‘Hasty’ approval by FDA of cosmetic products bared

On Oct 8, 2020

Some of the cosmetic products by Healthy Innovation earlier ordered pulled out of the market by the Food and Drugs Administration

THE Food and Drug Administration (FDA) has apparently issued a new registration for a line of cosmetic products just a few days after cautioning the public not to buy them for being “misbranded,” engging in “false labeling,” making “unsubstantiated claims” and containing “misinformation on the products’ labels.”

Last September 28, 2020, Engr. Ana Trinidad F. Rivera, FDA director, Center for Cosmetics Registration and Research (CCRR), prepared a ‘Report of Violations’ (ROVs) against ‘Healthy Innovation Distribution,’ a company based in Santolan, Pasig City, to Atty. Emilio Polig, head of the FDA’s Legal Support Service Center (LSSC). The report details the alleged violations of FDA rules committed by the company.

The FDA last month conducted an investigation of Healthy Innovations’ facility where the alleged ‘mislabeling’ and ‘misrepresentation’ of its cosmetic products were uncovered.

The investigation, on the other hand, was triggered by complaints that the company was “deceiving” its customers by claiming that its line of ‘Sunglow’ and ‘Fresh Skinlab’ products contain between 30 to 50 ‘SPF” (sun protection factor).

However, results of independent third-party laboratories bared none of the products tested contain the amount of SPF as claimed in their labels.

Among those tested by third-party laboratories for Sun Protection Factor were:

‘Fresh Skinlab 98% Tomato Glass Skin Sungel with SPF50’; ‘Fresh Skinlab 98% Tomato Glass Skin Water Drop Cream With SPF30;’ ‘Sunglow By Fresh Tinted Lipscreen With SPF 50’; ‘Fresh Skinlab Tomato Face and Body Mist SPF50;’

‘Sunglow Fresh Sun Mist SPF50;’ ‘Fresh Skinlab Collagen Glow and Tone Face and Body Mist SPF50’ and, ‘Fresh Skinlab Aloe Vera Hydrate and Restore Face and Body Mist SPF50,’ showed all of them actually containing no SPF.

As a result, the FDA, beginning on September 11, issued several advisories warning the public from further buying the tested products.

Finally, last September 22, the FDA, issued FDA Advisory 2020-1738, which is a comprehensive warning to the public covering 50 cosmetic product lines being sold by Healthy Innovation.

The FDA said it issued the “public health warning” against the products after they were “verified” to be “non-compliant” during its conduct of “post marketing surveillance.”

Aside from the Sunglow and Skinlab product lines, also covered by the FDA warning are the ‘Hello Kitty’ and ‘Cherimoa’ brands, each consisting of three product lines.

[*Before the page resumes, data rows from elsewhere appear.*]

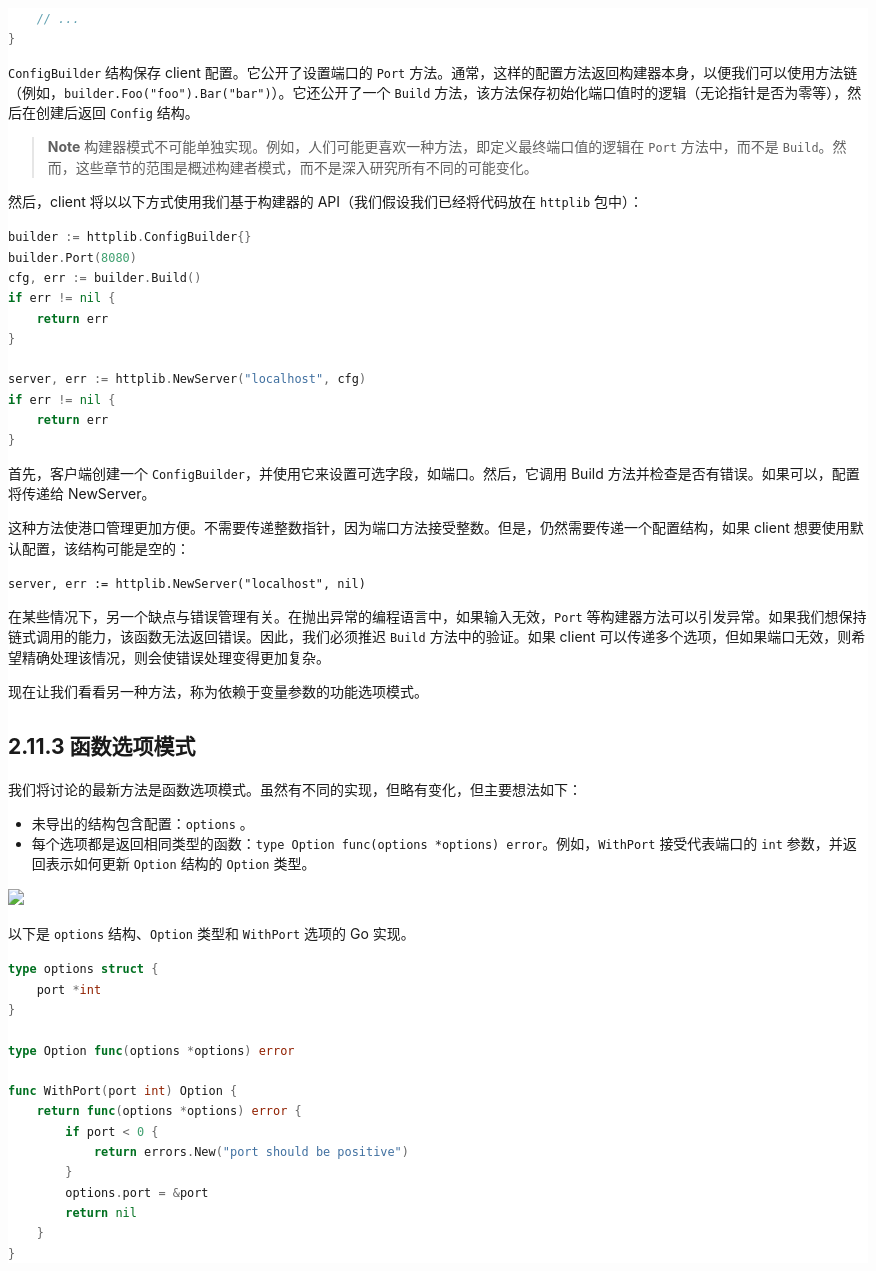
 ```go
    // ...
}
```

`ConfigBuilder` 结构保存 client 配置。它公开了设置端口的 `Port` 方法。通常，这样的配置方法返回构建器本身，以便我们可以使用方法链（例如，`builder.Foo("foo").Bar("bar")`）。它还公开了一个 `Build` 方法，该方法保存初始化端口值时的逻辑（无论指针是否为零等），然后在创建后返回 `Config` 结构。

> **Note** 构建器模式不可能单独实现。例如，人们可能更喜欢一种方法，即定义最终端口值的逻辑在 `Port` 方法中，而不是 `Build`。然而，这些章节的范围是概述构建者模式，而不是深入研究所有不同的可能变化。

然后，client 将以以下方式使用我们基于构建器的 API（我们假设我们已经将代码放在 `httplib` 包中）：

```go
builder := httplib.ConfigBuilder{}
builder.Port(8080)
cfg, err := builder.Build()
if err != nil {
    return err
}

server, err := httplib.NewServer("localhost", cfg)
if err != nil {
    return err
}
```

首先，客户端创建一个 `ConfigBuilder`，并使用它来设置可选字段，如端口。然后，它调用 Build 方法并检查是否有错误。如果可以，配置将传递给 NewServer。

这种方法使港口管理更加方便。不需要传递整数指针，因为端口方法接受整数。但是，仍然需要传递一个配置结构，如果 client 想要使用默认配置，该结构可能是空的：

`server, err := httplib.NewServer("localhost", nil)`

在某些情况下，另一个缺点与错误管理有关。在抛出异常的编程语言中，如果输入无效，`Port` 等构建器方法可以引发异常。如果我们想保持链式调用的能力，该函数无法返回错误。因此，我们必须推迟 `Build` 方法中的验证。如果 client 可以传递多个选项，但如果端口无效，则希望精确处理该情况，则会使错误处理变得更加复杂。

现在让我们看看另一种方法，称为依赖于变量参数的功能选项模式。

## 2.11.3 函数选项模式

我们将讨论的最新方法是函数选项模式。虽然有不同的实现，但略有变化，但主要想法如下：

* 未导出的结构包含配置：`options` 。
* 每个选项都是返回相同类型的函数：`type Option func(options *options) error`。例如，`WithPort` 接受代表端口的 `int` 参数，并返回表示如何更新 `Option` 结构的 `Option` 类型。

![](https://img.exciting.net.cn/5.png)

以下是 `options` 结构、`Option` 类型和 `WithPort` 选项的 Go 实现。

```go
type options struct {
    port *int
}

type Option func(options *options) error

func WithPort(port int) Option {
    return func(options *options) error {
        if port < 0 {
            return errors.New("port should be positive")
        }
        options.port = &port
        return nil
    }
}
```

Although Healthy Innovation filed an appeal with the FDA, insiders said the manner by which it was issued a new certificate of product registration (CPR) last October 1, by Rivera was “unprecedented” in the agency’s history.

They noted the new CPR came just a day after the ROVs against Healthy Innovation that Rivera earlier signed was received by the LSSC, or even before the issues raised by her report could be clarified and settled.

It was also learned that the new CPR for Healthy Innovation covers the products that are yet to be resolved by the LSSC and despite the absence of new laboratory tests submitted by the company to invalidate the test results made by the third-party laboratories.

Sources further stressed that “on average,” it takes between two weeks to one month before a new CPR is issued and the process takes much longer if legal questions, as in the case of Healthy Innovation, are involved.